- [Work instruction]:
Report every line of the data that includes "Administrator".

BEGIN Record set

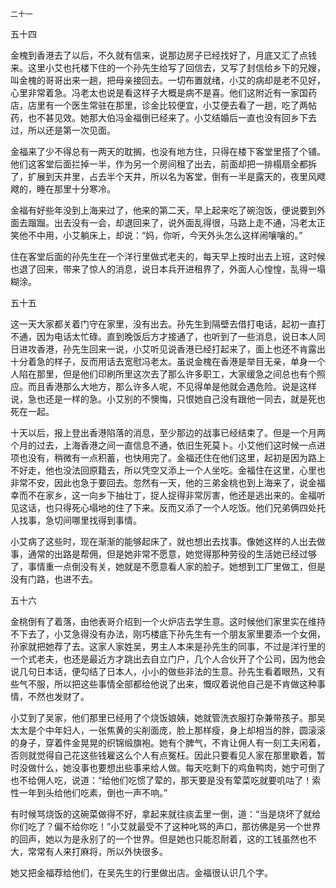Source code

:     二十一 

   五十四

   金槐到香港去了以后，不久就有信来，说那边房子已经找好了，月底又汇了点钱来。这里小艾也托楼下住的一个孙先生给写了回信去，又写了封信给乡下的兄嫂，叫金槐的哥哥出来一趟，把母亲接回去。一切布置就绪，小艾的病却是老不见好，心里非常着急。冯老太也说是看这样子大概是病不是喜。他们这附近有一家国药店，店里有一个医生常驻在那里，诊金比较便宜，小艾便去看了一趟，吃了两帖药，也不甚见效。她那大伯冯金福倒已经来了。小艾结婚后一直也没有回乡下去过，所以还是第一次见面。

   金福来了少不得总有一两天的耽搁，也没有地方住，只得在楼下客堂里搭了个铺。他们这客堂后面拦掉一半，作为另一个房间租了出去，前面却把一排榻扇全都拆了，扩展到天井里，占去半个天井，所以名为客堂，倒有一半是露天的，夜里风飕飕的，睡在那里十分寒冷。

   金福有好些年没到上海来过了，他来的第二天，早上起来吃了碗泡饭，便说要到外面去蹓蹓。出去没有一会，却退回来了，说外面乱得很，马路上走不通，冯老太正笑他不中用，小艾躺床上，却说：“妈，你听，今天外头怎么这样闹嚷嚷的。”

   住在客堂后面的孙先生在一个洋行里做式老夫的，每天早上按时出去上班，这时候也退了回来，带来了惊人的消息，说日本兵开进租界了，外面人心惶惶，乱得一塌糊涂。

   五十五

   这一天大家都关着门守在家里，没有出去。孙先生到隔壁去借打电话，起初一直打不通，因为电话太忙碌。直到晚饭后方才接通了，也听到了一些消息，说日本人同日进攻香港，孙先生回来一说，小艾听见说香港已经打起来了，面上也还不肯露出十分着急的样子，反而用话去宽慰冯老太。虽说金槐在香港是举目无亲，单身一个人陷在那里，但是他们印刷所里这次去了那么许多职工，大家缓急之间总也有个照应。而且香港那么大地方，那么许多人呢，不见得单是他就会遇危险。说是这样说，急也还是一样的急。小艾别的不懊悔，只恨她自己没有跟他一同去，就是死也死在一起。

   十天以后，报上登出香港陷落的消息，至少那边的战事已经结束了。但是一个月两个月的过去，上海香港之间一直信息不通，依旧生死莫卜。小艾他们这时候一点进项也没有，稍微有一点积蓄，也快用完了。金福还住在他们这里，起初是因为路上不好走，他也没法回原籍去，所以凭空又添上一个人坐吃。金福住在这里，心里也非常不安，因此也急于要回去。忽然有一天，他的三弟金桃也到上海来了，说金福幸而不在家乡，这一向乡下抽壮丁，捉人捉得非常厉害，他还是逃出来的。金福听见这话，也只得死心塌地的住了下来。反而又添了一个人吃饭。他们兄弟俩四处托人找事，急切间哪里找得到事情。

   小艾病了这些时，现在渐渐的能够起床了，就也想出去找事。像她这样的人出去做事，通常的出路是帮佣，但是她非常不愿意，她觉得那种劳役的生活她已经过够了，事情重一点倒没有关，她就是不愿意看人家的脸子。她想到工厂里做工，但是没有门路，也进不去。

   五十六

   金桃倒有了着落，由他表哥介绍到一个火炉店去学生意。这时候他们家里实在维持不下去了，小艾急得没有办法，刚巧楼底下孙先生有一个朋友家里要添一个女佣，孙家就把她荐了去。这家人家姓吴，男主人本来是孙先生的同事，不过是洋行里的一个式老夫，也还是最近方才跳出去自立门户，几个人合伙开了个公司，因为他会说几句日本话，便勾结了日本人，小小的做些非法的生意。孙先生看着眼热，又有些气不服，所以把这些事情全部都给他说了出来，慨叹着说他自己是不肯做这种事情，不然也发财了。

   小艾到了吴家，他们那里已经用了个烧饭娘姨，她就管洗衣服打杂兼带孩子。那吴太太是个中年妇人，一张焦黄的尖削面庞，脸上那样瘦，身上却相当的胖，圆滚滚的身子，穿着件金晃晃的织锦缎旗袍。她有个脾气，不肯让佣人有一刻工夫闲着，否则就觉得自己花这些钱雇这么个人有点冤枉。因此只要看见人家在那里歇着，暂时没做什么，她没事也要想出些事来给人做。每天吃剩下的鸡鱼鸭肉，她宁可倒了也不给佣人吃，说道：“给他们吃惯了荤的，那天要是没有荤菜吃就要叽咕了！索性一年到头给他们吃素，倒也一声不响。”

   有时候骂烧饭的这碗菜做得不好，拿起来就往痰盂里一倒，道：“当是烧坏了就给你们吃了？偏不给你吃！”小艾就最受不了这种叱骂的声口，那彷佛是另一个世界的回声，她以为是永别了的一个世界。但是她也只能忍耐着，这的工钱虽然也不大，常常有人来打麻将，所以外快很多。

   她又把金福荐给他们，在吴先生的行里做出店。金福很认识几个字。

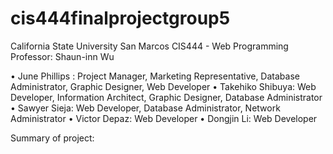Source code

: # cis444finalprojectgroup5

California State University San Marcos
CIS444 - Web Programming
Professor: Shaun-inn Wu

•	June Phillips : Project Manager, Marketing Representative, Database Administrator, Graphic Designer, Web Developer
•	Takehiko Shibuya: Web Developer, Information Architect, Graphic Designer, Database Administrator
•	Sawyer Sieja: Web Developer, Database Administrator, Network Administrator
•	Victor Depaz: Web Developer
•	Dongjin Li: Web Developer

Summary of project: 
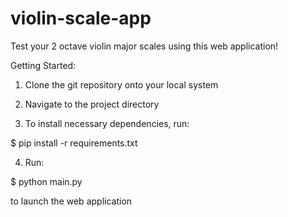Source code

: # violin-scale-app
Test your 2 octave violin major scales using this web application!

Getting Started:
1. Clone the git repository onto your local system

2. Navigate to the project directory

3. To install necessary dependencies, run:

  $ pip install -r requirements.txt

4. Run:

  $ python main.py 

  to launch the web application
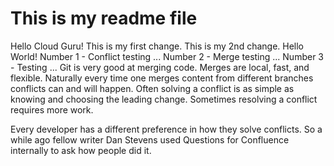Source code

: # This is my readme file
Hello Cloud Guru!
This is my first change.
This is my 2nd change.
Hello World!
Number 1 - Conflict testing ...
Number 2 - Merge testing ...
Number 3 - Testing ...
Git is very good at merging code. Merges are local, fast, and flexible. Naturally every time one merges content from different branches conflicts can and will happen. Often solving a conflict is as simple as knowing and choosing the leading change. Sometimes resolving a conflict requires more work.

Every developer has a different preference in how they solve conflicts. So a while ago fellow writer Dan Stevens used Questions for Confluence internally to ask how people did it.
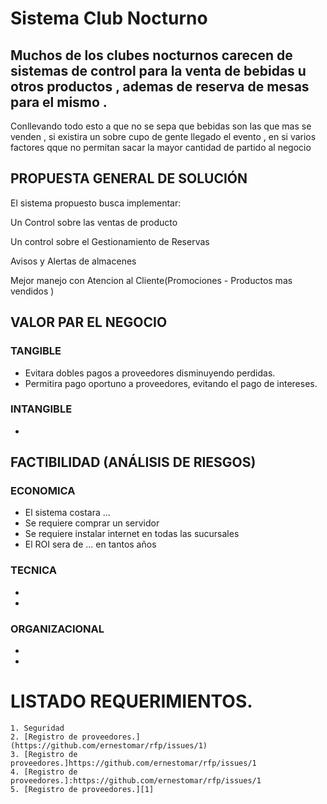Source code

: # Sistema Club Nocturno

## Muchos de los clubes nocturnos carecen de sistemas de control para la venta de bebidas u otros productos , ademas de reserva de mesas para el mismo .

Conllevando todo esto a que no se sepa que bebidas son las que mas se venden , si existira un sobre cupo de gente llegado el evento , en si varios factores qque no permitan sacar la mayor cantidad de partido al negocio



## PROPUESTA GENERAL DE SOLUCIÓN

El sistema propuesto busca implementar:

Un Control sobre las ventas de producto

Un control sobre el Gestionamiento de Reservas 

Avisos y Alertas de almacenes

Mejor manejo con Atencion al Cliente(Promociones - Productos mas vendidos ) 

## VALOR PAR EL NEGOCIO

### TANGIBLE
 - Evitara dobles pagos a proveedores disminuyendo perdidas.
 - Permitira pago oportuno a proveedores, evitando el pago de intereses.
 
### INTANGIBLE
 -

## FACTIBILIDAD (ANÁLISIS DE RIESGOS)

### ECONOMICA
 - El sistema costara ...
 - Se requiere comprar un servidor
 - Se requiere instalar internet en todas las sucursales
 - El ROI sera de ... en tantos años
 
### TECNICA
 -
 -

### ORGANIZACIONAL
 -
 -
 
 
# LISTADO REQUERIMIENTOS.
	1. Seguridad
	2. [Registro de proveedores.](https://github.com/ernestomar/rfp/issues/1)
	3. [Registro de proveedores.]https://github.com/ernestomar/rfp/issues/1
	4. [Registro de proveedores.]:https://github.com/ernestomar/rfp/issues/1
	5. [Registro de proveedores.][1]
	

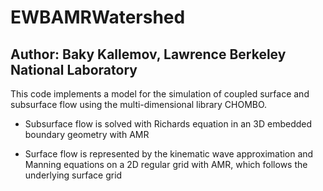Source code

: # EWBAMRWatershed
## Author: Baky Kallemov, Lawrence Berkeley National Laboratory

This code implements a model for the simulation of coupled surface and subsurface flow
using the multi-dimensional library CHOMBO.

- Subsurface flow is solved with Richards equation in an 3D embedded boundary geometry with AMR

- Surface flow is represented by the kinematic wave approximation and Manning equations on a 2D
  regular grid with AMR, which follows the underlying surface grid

END Record set

- [Finished task]:
•	June Phillips : Project Manager, Marketing Representative, Database Administrator, Graphic Designer, Web Developer
•	Takehiko Shibuya: Web Developer, Information Architect, Graphic Designer, Database Administrator
•	Sawyer Sieja: Web Developer, Database Administrator, Network Administrator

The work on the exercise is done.